Lo más fascinante es que tarda unas milésimas de segundo en producirse su reacción. Imagino que el tiempo que sus terminaciones nerviosas tardan en mandar el mensaje a su cerebro. Un tiempo mínimo, casi nada, pero puedo pausarlo y hacer que parezca una eternidad. Puedo para el vídeo en el momento exacto en que la pelota impacta contra su paquete mientras él continúa sonriendo a cámara. Y de pronto, todo se desmorona. La sonrisa se le congela, se transforma en una mueca de dolor, primero enseña los dientes y después se le abre la boca. Tengo el sonido quitado, pero si lo pongo y devuelvo el vídeo a su velocidad normal, puede escucharse un grito largo y ahogado. Vuelvo a ralentizado, quiero volver a ver su cara otra vez. Veo cómo se le contrae toda la cara en una mueca de dolor. Se le cierran los ojos. Dios, qué cara pone. Es una cara de desesperación total. Al mismo tiempo, se lleva la mano a la entrepierna de manera totalmente automática. Es un gesto tan instintivo que ni siquiera llega a tocarse el paquete, es solo un movimiento impotente de autoprotección, totalmente inútil porque el daño ya está hecho. Todo su cuerpo se va viniendo abajo, como esos edificios que dinamitan en una demolición controlada. Su tronco se inclina hacia delante, sus rodillas fallan. Cae de rodillas y a continuación de costado.

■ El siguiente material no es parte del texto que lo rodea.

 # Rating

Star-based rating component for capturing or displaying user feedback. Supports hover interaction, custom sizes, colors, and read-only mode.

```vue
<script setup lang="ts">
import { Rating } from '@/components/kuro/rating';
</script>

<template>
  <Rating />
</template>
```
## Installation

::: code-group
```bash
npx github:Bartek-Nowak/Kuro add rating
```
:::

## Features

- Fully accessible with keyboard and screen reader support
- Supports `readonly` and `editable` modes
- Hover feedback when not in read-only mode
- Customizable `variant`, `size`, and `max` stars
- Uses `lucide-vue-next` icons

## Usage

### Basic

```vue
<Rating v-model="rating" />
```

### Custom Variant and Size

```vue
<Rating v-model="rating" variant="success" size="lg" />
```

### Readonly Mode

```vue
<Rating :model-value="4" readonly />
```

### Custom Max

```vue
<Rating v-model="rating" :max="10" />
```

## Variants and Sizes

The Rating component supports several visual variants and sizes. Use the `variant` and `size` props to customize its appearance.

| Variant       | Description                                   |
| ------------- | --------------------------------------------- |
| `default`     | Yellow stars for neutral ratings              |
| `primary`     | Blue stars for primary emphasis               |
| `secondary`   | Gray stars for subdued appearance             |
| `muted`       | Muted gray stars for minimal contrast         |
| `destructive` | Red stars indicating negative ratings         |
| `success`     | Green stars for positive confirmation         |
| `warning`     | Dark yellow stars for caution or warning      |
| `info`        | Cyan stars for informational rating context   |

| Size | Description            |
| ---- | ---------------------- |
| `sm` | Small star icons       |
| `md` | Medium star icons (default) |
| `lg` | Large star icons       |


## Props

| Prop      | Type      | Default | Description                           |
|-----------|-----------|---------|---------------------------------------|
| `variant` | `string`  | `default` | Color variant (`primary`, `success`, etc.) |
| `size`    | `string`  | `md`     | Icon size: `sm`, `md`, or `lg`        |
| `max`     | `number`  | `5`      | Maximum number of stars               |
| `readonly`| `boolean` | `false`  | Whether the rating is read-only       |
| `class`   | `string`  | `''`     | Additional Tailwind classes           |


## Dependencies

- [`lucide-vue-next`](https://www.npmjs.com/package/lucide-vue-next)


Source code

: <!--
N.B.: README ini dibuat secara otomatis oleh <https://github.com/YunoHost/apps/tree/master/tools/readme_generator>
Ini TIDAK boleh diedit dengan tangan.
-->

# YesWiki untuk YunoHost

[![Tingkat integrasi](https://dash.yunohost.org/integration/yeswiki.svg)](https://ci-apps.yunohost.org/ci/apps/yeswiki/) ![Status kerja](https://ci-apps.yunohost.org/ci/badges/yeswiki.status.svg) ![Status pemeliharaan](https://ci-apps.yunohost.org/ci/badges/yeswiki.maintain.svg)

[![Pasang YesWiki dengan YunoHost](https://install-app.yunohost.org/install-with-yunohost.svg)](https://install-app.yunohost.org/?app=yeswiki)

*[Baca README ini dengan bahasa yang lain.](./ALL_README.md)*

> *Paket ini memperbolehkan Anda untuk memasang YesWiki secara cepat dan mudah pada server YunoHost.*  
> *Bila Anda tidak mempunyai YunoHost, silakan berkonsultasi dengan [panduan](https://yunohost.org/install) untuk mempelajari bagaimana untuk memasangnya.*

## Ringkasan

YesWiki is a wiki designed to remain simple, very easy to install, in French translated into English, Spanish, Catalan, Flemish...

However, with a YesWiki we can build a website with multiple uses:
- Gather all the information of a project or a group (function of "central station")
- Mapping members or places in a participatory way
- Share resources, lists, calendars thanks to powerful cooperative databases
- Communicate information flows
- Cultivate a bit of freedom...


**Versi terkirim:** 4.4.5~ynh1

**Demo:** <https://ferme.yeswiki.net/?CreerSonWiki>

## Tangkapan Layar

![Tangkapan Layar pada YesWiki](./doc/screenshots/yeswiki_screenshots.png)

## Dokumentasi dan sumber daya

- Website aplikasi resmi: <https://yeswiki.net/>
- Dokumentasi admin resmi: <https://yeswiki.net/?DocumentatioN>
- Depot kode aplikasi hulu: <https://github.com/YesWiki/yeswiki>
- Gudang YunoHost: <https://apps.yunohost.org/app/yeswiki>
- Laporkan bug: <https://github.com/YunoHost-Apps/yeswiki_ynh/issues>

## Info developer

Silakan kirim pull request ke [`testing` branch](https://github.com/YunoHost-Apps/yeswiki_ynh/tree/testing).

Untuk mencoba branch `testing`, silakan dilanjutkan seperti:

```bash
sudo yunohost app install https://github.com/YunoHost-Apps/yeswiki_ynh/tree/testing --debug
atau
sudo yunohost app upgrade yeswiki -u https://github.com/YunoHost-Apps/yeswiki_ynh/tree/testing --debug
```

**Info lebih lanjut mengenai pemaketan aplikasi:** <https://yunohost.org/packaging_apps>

Ya en el suelo no grita, tiene la cara toda contraída y apenas la mueve, como si se hubiera petrificado. Si le devuelvo el sonido le escucho gemir, como si estuviese a punto de llorar. Sus manos por fin han encontrado sus testículos y los agarran como si se fuesen a escapar. Se queda muy quieto, en posición fetal. Las chicas entran en el plano desde la derecha, la misma dirección desde la que vino la pelota. Llegan corriendo, exclaman algo, se miran entre sí y le miran a él. Se le quedan mirando como quien mira un desastre natural, tapándose la boca con las manos. En su momento me pareció que estaban muy apuradas y, en efecto, lo están, pero si continúo ralentizando la imagen, aprecio que en un momento dado se intercambian… ¿una sonrisa? ¿Quizá de incredulidad?, ¿quizá de diversión? La situación se queda congelada durante unos segundos. Él en el suelo, ellas de pie ante él, mirándole. Después entro yo en el plano y corro a ayudarle, pero esa parte ya no me interesa. Retrocedo, vuelvo a ver de nuevo impacto, vuelvo a hacer zoom. Vuelvo a ver la pelota impactar. Se me acelera el pulso al verlo. Una y otra vez. Es como ver estrellarse un meteorito. Ese bulto apretado en fina tela roja cede como si nada. No puede parecer más frágil, más vulnerable.

Todo esto lo estoy escribiendo de memoria, tengo cada centésima de segundo del vídeo clavada en la memoria. Lo he visto decenas de veces a lo largo de varias horas antes de acostarme. Lo he visto mientras me masturbaba.